Records excerpted from a collection:
####################
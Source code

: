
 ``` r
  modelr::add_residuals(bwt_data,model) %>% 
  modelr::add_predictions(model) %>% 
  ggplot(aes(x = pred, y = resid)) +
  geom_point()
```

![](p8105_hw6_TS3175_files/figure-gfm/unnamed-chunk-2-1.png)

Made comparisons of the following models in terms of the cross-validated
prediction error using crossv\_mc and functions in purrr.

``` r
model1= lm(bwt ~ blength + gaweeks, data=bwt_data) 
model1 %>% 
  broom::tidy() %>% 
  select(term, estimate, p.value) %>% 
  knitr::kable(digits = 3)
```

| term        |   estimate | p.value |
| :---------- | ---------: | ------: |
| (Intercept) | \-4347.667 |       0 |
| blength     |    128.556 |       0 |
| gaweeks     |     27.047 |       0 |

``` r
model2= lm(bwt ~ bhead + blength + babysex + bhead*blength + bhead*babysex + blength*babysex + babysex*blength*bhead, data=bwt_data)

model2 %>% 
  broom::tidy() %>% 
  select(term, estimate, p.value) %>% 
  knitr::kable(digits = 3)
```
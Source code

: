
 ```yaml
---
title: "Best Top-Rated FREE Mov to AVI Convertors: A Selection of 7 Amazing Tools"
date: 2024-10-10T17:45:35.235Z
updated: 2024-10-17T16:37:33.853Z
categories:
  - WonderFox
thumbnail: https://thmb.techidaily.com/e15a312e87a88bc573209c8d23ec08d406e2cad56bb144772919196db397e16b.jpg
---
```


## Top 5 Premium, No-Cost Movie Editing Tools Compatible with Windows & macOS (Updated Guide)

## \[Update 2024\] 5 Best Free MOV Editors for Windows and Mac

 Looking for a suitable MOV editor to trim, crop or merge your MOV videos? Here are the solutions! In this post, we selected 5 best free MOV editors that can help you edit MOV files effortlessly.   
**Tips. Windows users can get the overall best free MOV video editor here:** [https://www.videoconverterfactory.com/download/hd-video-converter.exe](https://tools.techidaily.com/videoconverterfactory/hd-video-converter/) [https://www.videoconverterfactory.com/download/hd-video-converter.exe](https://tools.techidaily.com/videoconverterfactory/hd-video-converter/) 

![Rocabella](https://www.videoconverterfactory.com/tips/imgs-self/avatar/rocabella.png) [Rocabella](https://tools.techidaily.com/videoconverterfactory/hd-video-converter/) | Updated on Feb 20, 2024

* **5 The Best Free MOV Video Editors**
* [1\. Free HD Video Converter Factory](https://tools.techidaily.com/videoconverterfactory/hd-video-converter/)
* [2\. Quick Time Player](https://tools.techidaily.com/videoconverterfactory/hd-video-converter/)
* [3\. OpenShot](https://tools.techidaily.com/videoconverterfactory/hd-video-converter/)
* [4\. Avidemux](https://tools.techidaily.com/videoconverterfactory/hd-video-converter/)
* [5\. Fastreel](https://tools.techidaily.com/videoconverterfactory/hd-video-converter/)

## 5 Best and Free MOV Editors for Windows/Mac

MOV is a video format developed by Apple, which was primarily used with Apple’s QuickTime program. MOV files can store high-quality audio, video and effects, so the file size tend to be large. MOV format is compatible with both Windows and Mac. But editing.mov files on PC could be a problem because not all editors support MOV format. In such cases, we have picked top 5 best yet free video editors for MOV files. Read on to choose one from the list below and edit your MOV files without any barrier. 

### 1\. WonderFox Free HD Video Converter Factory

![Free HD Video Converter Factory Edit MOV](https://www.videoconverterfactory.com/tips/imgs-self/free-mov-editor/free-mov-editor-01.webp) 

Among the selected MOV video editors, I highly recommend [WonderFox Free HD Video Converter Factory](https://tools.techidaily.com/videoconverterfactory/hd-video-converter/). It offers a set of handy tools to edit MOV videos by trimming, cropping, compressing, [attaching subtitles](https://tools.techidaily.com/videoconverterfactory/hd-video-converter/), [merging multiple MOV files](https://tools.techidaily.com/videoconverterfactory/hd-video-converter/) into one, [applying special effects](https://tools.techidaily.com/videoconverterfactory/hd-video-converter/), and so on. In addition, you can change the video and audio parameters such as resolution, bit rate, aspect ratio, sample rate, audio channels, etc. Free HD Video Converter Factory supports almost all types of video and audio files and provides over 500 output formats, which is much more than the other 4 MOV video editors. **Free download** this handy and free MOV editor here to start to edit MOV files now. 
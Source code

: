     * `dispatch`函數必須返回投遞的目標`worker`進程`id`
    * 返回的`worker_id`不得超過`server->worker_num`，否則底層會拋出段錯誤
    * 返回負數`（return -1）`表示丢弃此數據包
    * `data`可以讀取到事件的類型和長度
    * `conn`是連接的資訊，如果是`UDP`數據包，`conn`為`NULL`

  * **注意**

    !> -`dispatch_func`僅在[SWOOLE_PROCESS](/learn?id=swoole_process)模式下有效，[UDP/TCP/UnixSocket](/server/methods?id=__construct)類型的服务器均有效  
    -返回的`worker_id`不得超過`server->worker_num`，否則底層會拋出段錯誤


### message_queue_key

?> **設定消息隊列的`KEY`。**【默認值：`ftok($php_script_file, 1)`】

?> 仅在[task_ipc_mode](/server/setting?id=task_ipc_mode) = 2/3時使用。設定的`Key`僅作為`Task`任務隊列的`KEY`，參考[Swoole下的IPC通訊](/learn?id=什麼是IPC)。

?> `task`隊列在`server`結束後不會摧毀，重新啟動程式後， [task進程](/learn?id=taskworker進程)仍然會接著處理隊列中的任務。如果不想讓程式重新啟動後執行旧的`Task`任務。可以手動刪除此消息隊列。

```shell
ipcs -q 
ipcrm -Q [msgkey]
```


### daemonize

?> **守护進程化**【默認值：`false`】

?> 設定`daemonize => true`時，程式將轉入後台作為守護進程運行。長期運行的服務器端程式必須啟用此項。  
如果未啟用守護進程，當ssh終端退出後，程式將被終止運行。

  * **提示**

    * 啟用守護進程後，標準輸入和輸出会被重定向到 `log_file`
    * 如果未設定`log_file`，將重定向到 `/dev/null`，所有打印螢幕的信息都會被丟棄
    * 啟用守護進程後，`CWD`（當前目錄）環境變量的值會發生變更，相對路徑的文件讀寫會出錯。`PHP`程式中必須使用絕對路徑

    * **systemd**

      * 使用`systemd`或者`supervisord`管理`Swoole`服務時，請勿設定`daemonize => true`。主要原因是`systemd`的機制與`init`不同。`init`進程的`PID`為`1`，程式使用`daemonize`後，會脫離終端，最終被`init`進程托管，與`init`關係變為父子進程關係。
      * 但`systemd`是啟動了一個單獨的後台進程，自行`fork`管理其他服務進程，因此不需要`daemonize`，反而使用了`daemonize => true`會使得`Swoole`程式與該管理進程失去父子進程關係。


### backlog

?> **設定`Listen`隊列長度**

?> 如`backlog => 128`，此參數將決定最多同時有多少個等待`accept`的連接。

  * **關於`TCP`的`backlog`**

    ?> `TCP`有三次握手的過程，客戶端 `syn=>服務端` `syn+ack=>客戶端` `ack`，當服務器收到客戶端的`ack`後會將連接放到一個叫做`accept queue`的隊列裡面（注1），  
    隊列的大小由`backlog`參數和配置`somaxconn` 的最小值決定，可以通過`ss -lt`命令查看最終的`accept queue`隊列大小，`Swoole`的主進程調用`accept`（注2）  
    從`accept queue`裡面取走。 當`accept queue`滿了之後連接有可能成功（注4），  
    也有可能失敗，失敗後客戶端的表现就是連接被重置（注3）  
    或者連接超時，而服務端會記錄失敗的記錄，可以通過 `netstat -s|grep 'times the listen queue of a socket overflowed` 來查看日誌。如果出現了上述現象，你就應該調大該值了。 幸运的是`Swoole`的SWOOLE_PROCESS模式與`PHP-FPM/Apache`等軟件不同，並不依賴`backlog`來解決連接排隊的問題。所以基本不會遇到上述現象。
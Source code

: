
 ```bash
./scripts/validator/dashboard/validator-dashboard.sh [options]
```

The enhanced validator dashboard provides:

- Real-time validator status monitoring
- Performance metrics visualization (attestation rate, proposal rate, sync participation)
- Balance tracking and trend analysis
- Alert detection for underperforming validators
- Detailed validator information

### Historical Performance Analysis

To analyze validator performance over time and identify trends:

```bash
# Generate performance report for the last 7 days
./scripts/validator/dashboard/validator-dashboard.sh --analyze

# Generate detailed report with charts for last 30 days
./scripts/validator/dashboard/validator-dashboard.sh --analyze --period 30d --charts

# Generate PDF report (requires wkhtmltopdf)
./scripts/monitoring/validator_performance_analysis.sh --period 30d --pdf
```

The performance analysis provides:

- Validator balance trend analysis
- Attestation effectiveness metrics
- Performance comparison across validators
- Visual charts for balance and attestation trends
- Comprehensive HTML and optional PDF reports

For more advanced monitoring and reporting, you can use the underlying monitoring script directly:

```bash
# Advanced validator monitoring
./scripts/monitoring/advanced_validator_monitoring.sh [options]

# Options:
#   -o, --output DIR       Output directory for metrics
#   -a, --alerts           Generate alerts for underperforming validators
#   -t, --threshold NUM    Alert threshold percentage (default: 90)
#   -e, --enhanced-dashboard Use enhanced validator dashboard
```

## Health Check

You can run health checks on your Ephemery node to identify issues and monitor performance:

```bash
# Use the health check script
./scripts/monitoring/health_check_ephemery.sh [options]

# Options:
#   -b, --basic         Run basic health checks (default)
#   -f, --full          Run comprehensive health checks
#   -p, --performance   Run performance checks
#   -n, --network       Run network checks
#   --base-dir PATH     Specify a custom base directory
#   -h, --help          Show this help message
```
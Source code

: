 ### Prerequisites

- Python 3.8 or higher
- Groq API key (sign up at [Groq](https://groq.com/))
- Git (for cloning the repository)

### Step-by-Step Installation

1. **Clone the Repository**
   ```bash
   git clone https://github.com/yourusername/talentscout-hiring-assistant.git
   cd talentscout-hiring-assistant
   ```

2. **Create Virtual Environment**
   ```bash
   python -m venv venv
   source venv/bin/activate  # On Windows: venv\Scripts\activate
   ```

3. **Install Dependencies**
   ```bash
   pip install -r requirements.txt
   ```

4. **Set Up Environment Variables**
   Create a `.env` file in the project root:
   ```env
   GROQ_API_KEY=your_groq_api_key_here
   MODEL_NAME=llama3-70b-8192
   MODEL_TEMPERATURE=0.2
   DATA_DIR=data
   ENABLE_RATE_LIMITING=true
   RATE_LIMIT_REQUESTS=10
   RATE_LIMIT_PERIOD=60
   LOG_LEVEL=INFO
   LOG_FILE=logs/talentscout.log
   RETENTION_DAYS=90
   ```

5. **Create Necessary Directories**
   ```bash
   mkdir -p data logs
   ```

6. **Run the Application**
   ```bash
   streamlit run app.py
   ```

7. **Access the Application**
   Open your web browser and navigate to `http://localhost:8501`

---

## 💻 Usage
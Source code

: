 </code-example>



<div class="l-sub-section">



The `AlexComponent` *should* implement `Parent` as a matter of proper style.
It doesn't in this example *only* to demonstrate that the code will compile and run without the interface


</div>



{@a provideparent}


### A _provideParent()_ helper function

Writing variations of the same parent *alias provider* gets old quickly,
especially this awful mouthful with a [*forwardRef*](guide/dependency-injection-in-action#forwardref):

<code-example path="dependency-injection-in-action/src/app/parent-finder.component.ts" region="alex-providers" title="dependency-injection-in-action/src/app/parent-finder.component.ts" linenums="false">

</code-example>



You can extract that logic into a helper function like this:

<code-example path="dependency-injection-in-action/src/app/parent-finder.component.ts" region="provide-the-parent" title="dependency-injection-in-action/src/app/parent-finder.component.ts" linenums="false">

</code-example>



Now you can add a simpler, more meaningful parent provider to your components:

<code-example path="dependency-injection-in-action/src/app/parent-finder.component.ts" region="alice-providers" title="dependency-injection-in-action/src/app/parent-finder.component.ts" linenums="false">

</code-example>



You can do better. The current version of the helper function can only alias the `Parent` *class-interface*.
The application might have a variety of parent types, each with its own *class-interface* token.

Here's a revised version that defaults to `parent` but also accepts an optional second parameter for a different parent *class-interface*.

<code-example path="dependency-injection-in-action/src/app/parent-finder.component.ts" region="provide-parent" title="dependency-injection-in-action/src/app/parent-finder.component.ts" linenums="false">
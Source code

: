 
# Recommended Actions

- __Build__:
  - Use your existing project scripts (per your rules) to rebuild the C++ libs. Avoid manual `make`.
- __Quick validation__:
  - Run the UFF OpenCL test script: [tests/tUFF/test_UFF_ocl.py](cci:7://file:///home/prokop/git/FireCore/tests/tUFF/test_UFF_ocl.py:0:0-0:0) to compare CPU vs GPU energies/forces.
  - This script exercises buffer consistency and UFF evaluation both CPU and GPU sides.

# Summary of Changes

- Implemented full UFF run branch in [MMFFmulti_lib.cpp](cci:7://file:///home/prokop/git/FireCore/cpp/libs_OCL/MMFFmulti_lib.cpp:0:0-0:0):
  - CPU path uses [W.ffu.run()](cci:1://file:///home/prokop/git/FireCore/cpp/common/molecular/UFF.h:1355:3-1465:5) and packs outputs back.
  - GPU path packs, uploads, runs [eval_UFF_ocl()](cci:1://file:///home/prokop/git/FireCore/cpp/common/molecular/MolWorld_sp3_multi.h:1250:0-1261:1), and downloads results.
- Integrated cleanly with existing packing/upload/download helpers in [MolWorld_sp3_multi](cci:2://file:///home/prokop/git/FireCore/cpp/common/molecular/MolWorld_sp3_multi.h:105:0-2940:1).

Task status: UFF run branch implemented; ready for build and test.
####################
REQUIRED ACTION: Look through the entries above and report each line where the string "molecular" occurs.

FINAL ANSWER:
  - CPU path uses [W.ffu.run()](cci:1://file:///home/prokop/git/FireCore/cpp/common/molecular/UFF.h:1355:3-1465:5) and packs outputs back.
  - GPU path packs, uploads, runs [eval_UFF_ocl()](cci:1://file:///home/prokop/git/FireCore/cpp/common/molecular/MolWorld_sp3_multi.h:1250:0-1261:1), and downloads results.
- Integrated cleanly with existing packing/upload/download helpers in [MolWorld_sp3_multi](cci:2://file:///home/prokop/git/FireCore/cpp/common/molecular/MolWorld_sp3_multi.h:105:0-2940:1).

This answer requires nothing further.